> _ABOUT THIS EXERCISE_
For the string "别放心灵", search the entries below and copy every line where it appears.

Top of DATA EXCERPTS

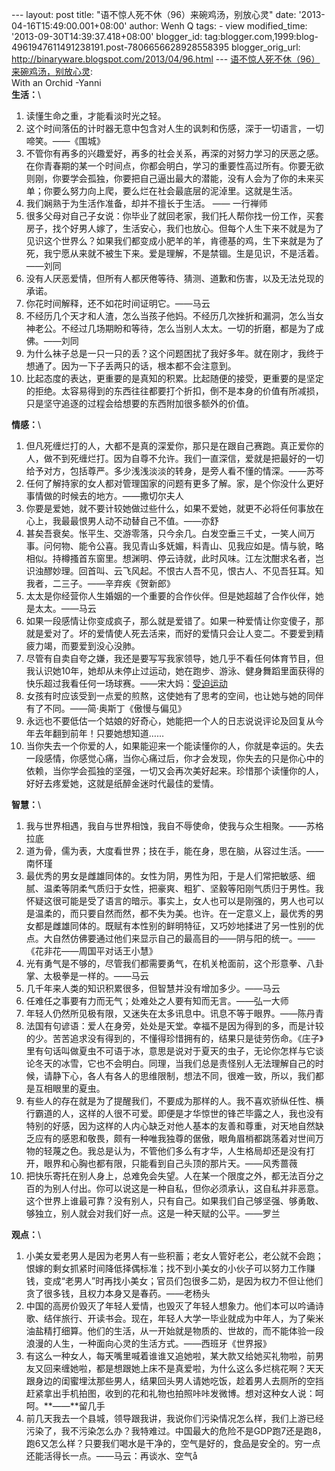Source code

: --- layout: post title: "语不惊人死不休（96）来碗鸡汤，别放心灵" date:
'2013-04-16T15:49:00.001+08:00' author: Wenh Q tags: - view
modified\_time: '2013-09-30T14:39:37.418+08:00' blogger\_id:
tag:blogger.com,1999:blog-4961947611491238191.post-7806656628928558395
blogger\_orig\_url: http://binaryware.blogspot.com/2013/04/96.html ---
[语不惊人死不休（96）来碗鸡汤，别放心灵](http://zreading.cn.feedsportal.com/c/35042/f/647833/s/2aaf5ac2/l/0L0Szreading0Bcn0Carchives0C37220Bhtml/story01.htm):\
With an Orchid -Yanni\
**生活：**\

1.  读懂生命之重，才能看淡时光之轻。
2.  这个时间落伍的计时器无意中包含对人生的讽刺和伤感，深于一切语言，一切啼笑。——《围城》
3.  不管你有再多的兴趣爱好，再多的社会关系，再深的对努力学习的厌恶之感。在你青春期的某一个时间点，你都会明白，学习的重要性高过所有。你要无欲则刚，你要学会孤独，你要把自己逼出最大的潜能，没有人会为了你的未来买单；你要么努力向上爬，要么烂在社会最底层的泥淖里。这就是生活。
4.  我们娴熟于为生活作准备，却并不擅长于生活。 —— 一行禅师
5.  很多父母对自己子女说：你毕业了就回老家，我们托人帮你找一份工作，买套房子，找个好男人嫁了，生活安心，我们也放心。但每个人生下来不就是为了见识这个世界么？如果我们都变成小肥羊的羊，肯德基的鸡，生下来就是为了死，我宁愿从来就不被生下来。爱是理解，不是禁锢。生是见识，不是活着。——刘同
6.  没有人厌恶爱情，但所有人都厌倦等待、猜测、道歉和伤害，以及无法兑现的承诺。
7.  你花时间解释，还不如花时间证明它。――马云
8.  不经历几个天才和人渣，怎么当孩子他妈。不经历几次挫折和漏洞，怎么当女神老公。不经过几场期盼和等待，怎么当别人太太。一切的折磨，都是为了成佛。——刘同
9.  为什么袜子总是一只一只的丢？这个问题困扰了我好多年。就在刚才，我终于想通了。因为一下子丢两只的话，根本都不会注意到。
10. 比起态度的表达，更重要的是真知的积累。比起随便的接受，更重要的是坚定的拒绝。太容易得到的东西往往都要打个折扣，倒不是本身的价值有所减损，只是坚守追逐的过程会给想要的东西附加很多额外的价值。

**情感：**\

1.  但凡死缠烂打的人，大都不是真的深爱你，那只是在跟自己赛跑。真正爱你的人，做不到死缠烂打。因为自尊不允许。我们一直深信，爱就是把最好的一切给予对方，包括尊严。多少浅浅淡淡的转身，是旁人看不懂的情深。——苏芩
2.  任何了解持家的女人都对管理国家的问题有更多了解。家，是个你没什么更好事情做的时候去的地方。——撒切尔夫人
3.  你要是爱她，就不要计较她做过些什么，如果不爱她，就更不必将任何事放在心上，我最最恨男人动不动替自己不值。——亦舒
4.  甚矣吾衰矣。怅平生、交游零落，只今余几。白发空垂三千丈，一笑人间万事。问何物、能令公喜。我见青山多妩媚，料青山、见我应如是。情与貌，略相似。持樽搔首东窗里。想渊明、停云诗就，此时风味。江左沈酣求名者，岂识浊醪妙理。回首叫、云飞风起。不恨古人吾不见，恨古人、不见吾狂耳。知我者，二三子。——辛弃疾《贺新郎》
5.  太太是你经营你人生婚姻的一个重要的合作伙伴。但是她超越了合作伙伴，她是太太。――马云
6.  如果一段感情让你变成疯子，那么就是爱错了。如果一种爱情让你变傻子，那就是爱对了。坏的爱情使人死去活来，而好的爱情只会让人变二。不要爱到精疲力竭，而要爱到没心没肺。
7.  尽管有自卖自夸之嫌，我还是要写写我家领导，她几乎不看任何体育节目，但我认识她10年，她却从未停止过运动，她在跑步、游泳、健身舞蹈里面获得的快乐超过我看任何一场球赛。——宋大妈：[受迫运动](http://dharmasong.net/2013/04/945.html)
8.  女孩有时应该受到一点爱的煎熬，这使她有了思考的空间，也让她与她的同伴有了不同。——简·奥斯丁《傲慢与偏见》
9.  永远也不要低估一个姑娘的好奇心，她能把一个人的日志说说评论及回复从今年去年翻到前年！只要她想知道……
10. 当你失去一个你爱的人，如果能迎来一个能读懂你的人，你就是幸运的。失去一段感情，你感觉心痛，当你心痛过后，你才会发现，你失去的只是你心中的依赖，当你学会孤独的坚强，一切又会再次美好起来。珍惜那个读懂你的人，好好去疼爱她，这就是纸醉金迷时代最佳的爱情。

**智慧：**\

1.  我与世界相遇，我自与世界相蚀，我自不辱使命，使我与众生相聚。——苏格拉底
2.  道为骨，儒为表，大度看世界；技在手，能在身，思在脑，从容过生活。——南怀瑾
3.  最优秀的男女是雌雄同体的。女性为阴，男性为阳，于是人们常把敏感、细腻、温柔等阴柔气质归于女性，把豪爽、粗犷、坚毅等阳刚气质归于男性。我怀疑这很可能是受了语言的暗示。事实上，女人也可以是刚强的，男人也可以是温柔的，而只要自然而然，都不失为美。也许。在一定意义上，最优秀的男女都是雌雄同体的。既赋有本性别的鲜明特征，又巧妙地揉进了另一性别的优点。大自然仿佛要通过他们来显示自己的最高目的——阴与阳的统一。——《花非花——周国平对话王小慧》
4.  光有勇气是不够的，尽管我们都需要勇气，在机关枪面前，这个形意拳、八卦掌、太极拳是一样的。――马云
5.  几千年来人类的知识积累很多，但智慧并没有增加多少。――马云
6.  任难任之事要有力而无气；处难处之人要有知而无言。——弘一大师
7.  年轻人仍然所见极有限，又迷失在太多讯息中。讯息不等于眼界。——陈丹青
8.  法国有句谚语：爱人在身旁，处处是天堂。幸福不是因为得到的多，而是计较的少。苦苦追求没有得到的，不懂得珍惜拥有的，结果只是徒劳伤命。《庄子》里有句话叫做夏虫不可语于冰，意思是说对于夏天的虫子，无论你怎样与它谈论冬天的冰雪，它也不会明白。同理，当我们总是责怪别人无法理解自己的时候，请静下心，各人有各人的思维限制，想法不同，很难一致，所以，我们都是互相眼里的夏虫。
9.  有些人的存在就是为了提醒我们，不要成为那样的人。我不喜欢骄纵任性、横行霸道的人，这样的人很不可爱。即便是才华惊世的锋芒毕露之人，我也没有特别的好感，因为这样的人内心缺乏对他人基本的友善和尊重，对天地自然缺乏应有的感恩和敬畏，颇有一种唯我独尊的倨傲，眼角眉梢都跳荡着对世间万物的轻蔑之色。我总是认为，不管他们多么有才华，人生格局却还是没有打开，眼界和心胸也都有限，只能看到自己头顶的那片天。——风秀蔷薇
10. 把快乐寄托在别人身上，总难免会失望。人在某一个限度之外，都无法百分之百的为别人付出。你可以说这是一种自私，但你必须承认，这自私并非恶意。这个世界上谁最可靠？没有别人，只有自己。如果我们自己够坚强、够勇敢、够独立，别人就会对我们好一点。这是一种天赋的公平。——罗兰

**观点：**\

1.  小美女爱老男人是因为老男人有一些积蓄；老女人管好老公，老公就不会跑；恨嫁的剩女抓紧时间降低择偶标准；找不到小美女的小伙子可以努力工作赚钱，变成“老男人”时再找小美女；官员们包很多二奶，是因为权力不但让他们贪了很多钱，且权力本身又是春药。——老杨头
2.  中国的高房价毁灭了年轻人爱情，也毁灭了年轻人想象力。他们本可以吟诵诗歌、结伴旅行、开读书会。现在，年轻人大学一毕业就成为中年人，为了柴米油盐精打细算。他们的生活，从一开始就是物质的、世故的，而不能体验一段浪漫的人生，一种面向心灵的生活方式。——西班牙《世界报》
3.  有这么一种女人，每天嘴里喊着谁谁又追她啦，某大款又给她买礼物啦，前男友又回来缠她啦，都是想跟她上床不是真爱啦，为什么这么多烂桃花啊？天天跟身边的闺蜜埋汰那些男人，结果回头男人请她吃饭，趁着男人去厕所的空挡赶紧拿出手机拍图，收到的花和礼物也拍照咔咔发微博。想对这种女人说：呵呵。**——**留几手
4.  前几天我去一个县城，领导跟我讲，我说你们污染情况怎么样，我们上游已经污染了，我不污染怎么办？我特难过。中国最大的危险不是GDP跑7还是跑8，跑6又怎么样？只要我们喝水是干净的，空气是好的，食品是安全的。穷一点还能活得长一点。——马云：再谈水、空气å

Bottom of DATA EXCERPTS

> _REPLY TO THE EXERCISE_
: --- layout: post title: "语不惊人死不休（96）来碗鸡汤，别放心灵" date:
[语不惊人死不休（96）来碗鸡汤，别放心灵](http://zreading.cn.feedsportal.com/c/35042/f/647833/s/2aaf5ac2/l/0L0Szreading0Bcn0Carchives0C37220Bhtml/story01.htm):\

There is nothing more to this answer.